Body parts of hundreds of tigers seized between 2016 and 2018

Around 150 seizures were made from countries across the world, even from those that are not home to tigers

 
By Ishan Kukreti
Last Updated: Friday 01 February 2019
Tiger wine
Tiger wine being sold in Myanmar. Credit: Wikimedia Commons Tiger wine being sold in Myanmar. Credit: Wikimedia Commons

 

This story was first published on January 29. It has been corrected to remove references to the number of seizures in different countries

Body parts of hundreds of tigers were found in over 150 seizures across various countries of the world, including those that are not part of the big cat’s home range.

This is according to data compiled from various media reports and other sources by global non-governmental organisation, TRAFFIC.

"This data is preliminary and needs verification from the countries. Once that entire process is done, the final dataset will be out," said James Compton, Senior Director – Asia-Pacific, TRAFFIC.

The maximum number of seizures were made in India, Indonesia and Vietnam. Seizures were also made in countries which are not the home ranges of tigers, like Mexico, where the tiger parts were in the process of being sent to the United States, according to Compton.

“Poaching is dependent on the demand for tiger parts and in recent years, it has been increasing. Therefore, it is essential to reduce the market for tiger parts through effective law enforcement in order to bring down poaching,” Compton said in a presentation made at the 3rd Stock Taking Conference on Tiger Conservation in New Delhi on January 29.

The conference was organised to discuss the issues related to the implementation of the Global Tiger Recovery Program, launched after 13 tiger range countries agreed to the St Petersburg Declaration in 2010. It was resolved in the declaration to double tiger numbers across their range by 2022. The conference was hosted by the National Tiger Conservation Authority (NTCA) and Union Ministry of Environment, Forest and Climate Change in close collaboration with the Global Tiger Forum which is an international, inter-governmental organisation for conserving tigers across the world.

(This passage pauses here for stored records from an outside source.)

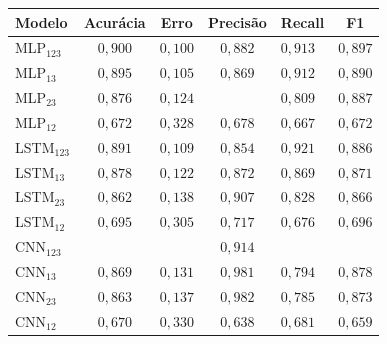 \begin{minipage}{0.45\textwidth}
	\begin{tabular}{|p{1.5cm}|c|c|c|p{1cm}|c|}
		\hline
		Modelo&Acurácia&Erro&Precisão&Recall&F1 \\
		\hline
		MLP$_{123}$&$0,900$&$0,100$&$0,882$&$0,913$&$0,897$\\ \hline
		MLP$_{13}$&$0,895$&$0,105$&$0,869$&$0,912$&$0,890$\\ \hline
		MLP$_{23}$&$0,876$&$0,124$&\cellcolor{lightgray}{$0,983$}&$0,809$&$0,887$\\ \hline
		MLP$_{12}$&$0,672$&$0,328$&$0,678$&$0,667$&$0,672$\\ \hline
		
		LSTM$_{123}$&$0,891$&$0,109$&$0,854$&$0,921$&$0,886$\\ \hline
		LSTM$_{13}$&$0,878$&$0,122$&$0,872$&$0,869$&$0,871$\\ \hline
		LSTM$_{23}$&$0,862$&$0,138$&$0,907$&$0,828$&$0,866$\\ \hline
		LSTM$_{12}$&$0,695$&$0,305$&$0,717$&$0,676$&$0,696$\\ \hline
		
		CNN$_{123}$&\cellcolor{lightgray}{$0,926$}&\cellcolor{lightgray}{$0,074$}&$0,914$&\cellcolor{lightgray}{$0,931$}&\cellcolor{lightgray}{$0,923$}\\  \hline
		CNN$_{13}$&$0,869$&$0,131$&$0,981$&$0,794$&$0,878$\\ \hline
		CNN$_{23}$&$0,863$&$0,137$&$0,982$&$0,785$&$0,873$\\ \hline
		CNN$_{12}$&$0,670$&$0,330$&$0,638$&$0,681$&$0,659$\\ \hline
	\end{tabular}
	\label{tab:desempenhotestes}
\end{minipage}
\hfill
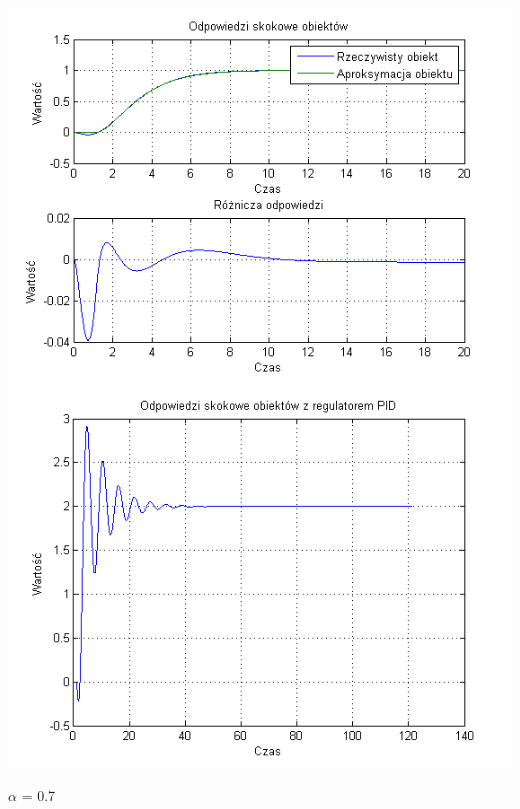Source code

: \documentclass[10pt,a4paper]{article}
\begin{document}
\begin{center}
\includegraphics[scale=1]{images/dwa/skrypt_235.png}\\
\includegraphics[scale=1]{images/dwa/skrypt_236.png}\\
\end{center}
\newpage
$\alpha$ = 0.7
\end{document}
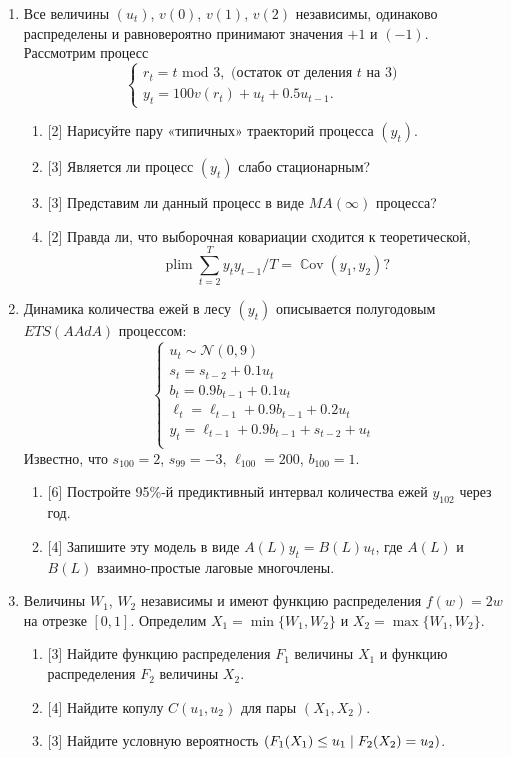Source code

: \documentclass[12pt]{article}
\DeclareMathOperator{\Cov}{\mathbb{C}ov}
\let\P\relax
\DeclareMathOperator{\P}{\mathbb{P}}
\DeclareMathOperator{\plim}{plim}
\newcommand{\cN}{\mathcal{N}}
\begin{document}
\begin{enumerate}
    \item Все величины $(u_t)$, $v(0)$, $v(1)$, $v(2)$ независимы, одинаково распределены и равновероятно принимают значения $+1$ и $(-1)$.
    Рассмотрим процесс 
    \[
    \begin{cases} 
        r_t = t \text{ mod } 3, \text{ (остаток от деления }t \text{ на 3)} \\
        y_t = 100 v(r_t) + u_t + 0.5u_{t-1}.   
    \end{cases}
    \]
    \begin{enumerate}
        \item {[2]} Нарисуйте пару «типичных» траекторий процесса $(y_t)$. 
        \item {[3]} Является ли процесс $(y_t)$ слабо стационарным?
        \item {[3]} Представим ли данный процесс в виде $MA(\infty)$ процесса?
        \item {[2]} Правда ли, что выборочная ковариации сходится к теоретической,
        \[
        \plim \sum_{t=2}^T y_t y_{t-1} / T = \Cov(y_1, y_2)?
        \]
    \end{enumerate}

    \item Динамика количества ежей в лесу $(y_t)$ описывается полугодовым $ETS(AAdA)$ процессом:
    \[
    \begin{cases}
        u_t \sim \cN(0, 9) \\
        s_t = s_{t-2} + 0.1 u_t \\
        b_t = 0.9b_{t-1} + 0.1 u_t \\
        \ell_t = \ell_{t-1} + 0.9b_{t-1} + 0.2 u_t \\
        y_t = \ell_{t-1} + 0.9b_{t-1} + s_{t-2} + u_t \\
    \end{cases}    
    \]
    Известно, что $s_{100} = 2$, $s_{99} = -3$, $\ell_{100} = 200$, $b_{100} = 1$.
    \begin{enumerate}
      \item {[6]} Постройте 95\%-й предиктивный интервал количества ежей $y_{102}$ через год.
      \item {[4]} Запишите эту модель в виде $A(L) y_t = B(L) u_t$, где $A(L)$ и $B(L)$ взаимно-простые лаговые многочлены.
    \end{enumerate}
  
    \item Величины $W_1$, $W_2$ независимы и имеют функцию распределения $f(w) = 2w$ на отрезке $[0, 1]$.
    Определим $X_1 = \min \{W_1, W_2\}$ и $X_2 = \max \{W_1, W_2\}$.
    \begin{enumerate}
        \item {[3]} Найдите функцию распределения $F_1$ величины $X_1$ и функцию распределения $F_2$ величины $X_2$.
        \item {[4]} Найдите копулу $C(u_1, u_2)$ для пары $(X_1, X_2)$.
        \item {[3]} Найдите условную вероятность $\P(F_1(X_1) \leq u_1 \mid F_2(X_2) = u_2)$.
    \end{enumerate}


\end{enumerate}
\end{document}
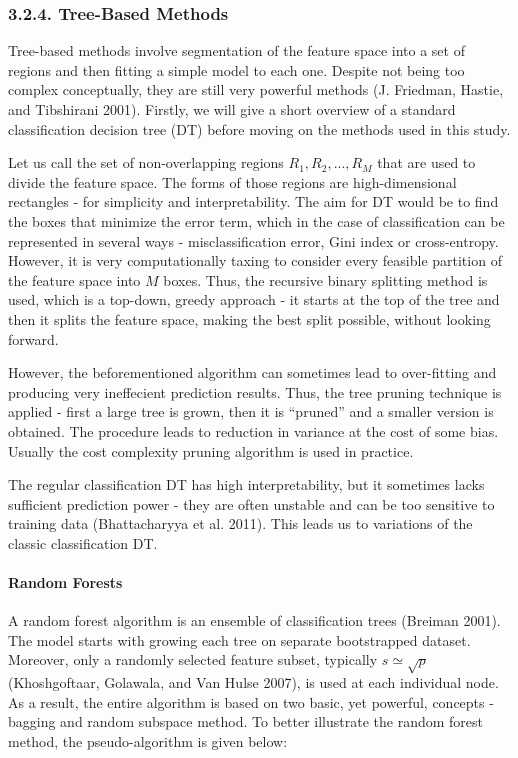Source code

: \documentclass[12pt,]{article}
\let\oldparagraph\paragraph
\renewcommand{\paragraph}[1]{\oldparagraph{#1}\mbox{}}
\begin{document}
\hypertarget{tree-based-methods}{%
\subsubsection{3.2.4. Tree-Based Methods}\label{tree-based-methods}}

Tree-based methods involve segmentation of the feature space into a set
of regions and then fitting a simple model to each one. Despite not
being too complex conceptually, they are still very powerful methods (J.
Friedman, Hastie, and Tibshirani 2001). Firstly, we will give a short
overview of a standard classification decision tree (DT) before moving
on the methods used in this study.

Let us call the set of non-overlapping regions \(R_1,R_2,...,R_M\) that
are used to divide the feature space. The forms of those regions are
high-dimensional rectangles - for simplicity and interpretability. The
aim for DT would be to find the boxes that minimize the error term,
which in the case of classification can be represented in several ways -
misclassification error, Gini index or cross-entropy. However, it is
very computationally taxing to consider every feasible partition of the
feature space into \(M\) boxes. Thus, the recursive binary splitting
method is used, which is a top-down, greedy approach - it starts at the
top of the tree and then it splits the feature space, making the best
split possible, without looking forward.

However, the beforementioned algorithm can sometimes lead to
over-fitting and producing very ineffecient prediction results. Thus,
the tree pruning technique is applied - first a large tree is grown,
then it is ``pruned'' and a smaller version is obtained. The procedure
leads to reduction in variance at the cost of some bias. Usually the
cost complexity pruning algorithm is used in practice.

The regular classification DT has high interpretability, but it
sometimes lacks sufficient prediction power - they are often unstable
and can be too sensitive to training data (Bhattacharyya et al. 2011).
This leads us to variations of the classic classification DT.

\hypertarget{random-forests}{%
\paragraph{Random Forests}\label{random-forests}}

A random forest algorithm is an ensemble of classification trees
(Breiman 2001). The model starts with growing each tree on separate
bootstrapped dataset. Moreover, only a randomly selected feature subset,
typically \(s \simeq \sqrt{p}\) (Khoshgoftaar, Golawala, and Van Hulse
2007), is used at each individual node. As a result, the entire
algorithm is based on two basic, yet powerful, concepts - bagging and
random subspace method. To better illustrate the random forest method,
the pseudo-algorithm is given below:
\end{document}
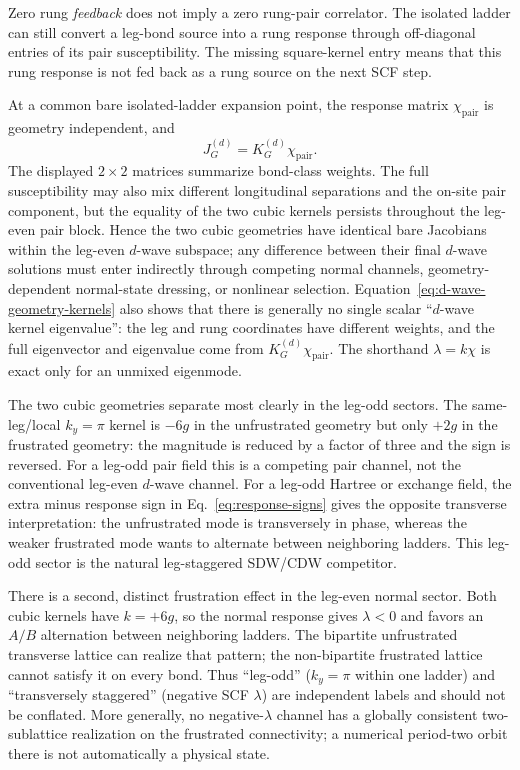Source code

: \documentclass[11pt]{article}
\begin{document}
Zero rung \emph{feedback} does not imply a zero rung-pair correlator.  The
isolated ladder can still convert a leg-bond source into a rung response through
off-diagonal entries of its pair susceptibility.  The missing square-kernel
entry means that this rung response is not fed back as a rung source on the next
SCF step.

At a common bare isolated-ladder expansion point, the response matrix
\(\chi_{\mathrm{pair}}\) is geometry independent, and
\begin{equation}
 J^{(d)}_G=K^{(d)}_G\chi_{\mathrm{pair}}.
 \label{eq:d-wave-jacobian}
\end{equation}
The displayed \(2\times2\) matrices summarize bond-class weights.  The full
susceptibility may also mix different longitudinal separations and the on-site
pair component, but the equality of the two cubic kernels persists throughout
the leg-even pair block.
Hence the two cubic geometries have identical bare Jacobians within the
leg-even \(d\)-wave subspace; any difference between their final \(d\)-wave
solutions must enter indirectly through competing normal channels,
geometry-dependent normal-state dressing, or nonlinear selection.
Equation~\eqref{eq:d-wave-geometry-kernels} also shows
that there is generally no single scalar ``\(d\)-wave kernel eigenvalue'': the
leg and rung coordinates have different weights, and the full eigenvector and
eigenvalue come from \(K^{(d)}_G\chi_{\mathrm{pair}}\).  The shorthand
\(\lambda=k\chi\) is exact only for an unmixed eigenmode.

The two cubic geometries separate most clearly in the leg-odd sectors.  The
same-leg/local \(k_y=\pi\) kernel is \(-6g\) in the unfrustrated geometry but
only \(+2g\) in the frustrated geometry: the magnitude is reduced by a factor
of three and the sign is reversed.  For a leg-odd pair field this is a competing
pair channel, not the conventional leg-even \(d\)-wave channel.  For a leg-odd
Hartree or exchange field, the extra minus response sign in
Eq.~\eqref{eq:response-signs} gives the opposite transverse interpretation:
the unfrustrated mode is transversely in phase, whereas the weaker frustrated
mode wants to alternate between neighboring ladders.  This leg-odd sector is
the natural leg-staggered SDW/CDW competitor.

There is a second, distinct frustration effect in the leg-even normal sector.
Both cubic kernels have \(k=+6g\), so the normal response gives
\(\lambda<0\) and favors an \(A/B\) alternation between neighboring ladders.
The bipartite unfrustrated transverse lattice can realize that pattern; the
non-bipartite frustrated lattice cannot satisfy it on every bond.  Thus
``leg-odd'' (\(k_y=\pi\) within one ladder) and ``transversely staggered''
(negative SCF \(\lambda\)) are independent labels and should not be conflated.
More generally, no negative-\(\lambda\) channel has a globally consistent
two-sublattice realization on the frustrated connectivity; a numerical
period-two orbit there is not automatically a physical state.
\end{document}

Known hot spots for illegal trade in tiger parts include the Indo-Nepalese border, South India, Central India, Mekong-China, Indonesia-China and Russia-China. Due to lack of centralised data across tiger range countries, it is difficult to enforce laws, according to Tilotama Varma, Additional Director, Wildlife Crime Control Bureau of India.

“It is really difficult to get data from Southeast Asian countries and China. If we had a centralised data bank, the illegal trade could be curbed,” she said, emphasising on the need for more cross-country cooperation between countries where there is high demand for tiger parts as well as countries which are home to tiger population.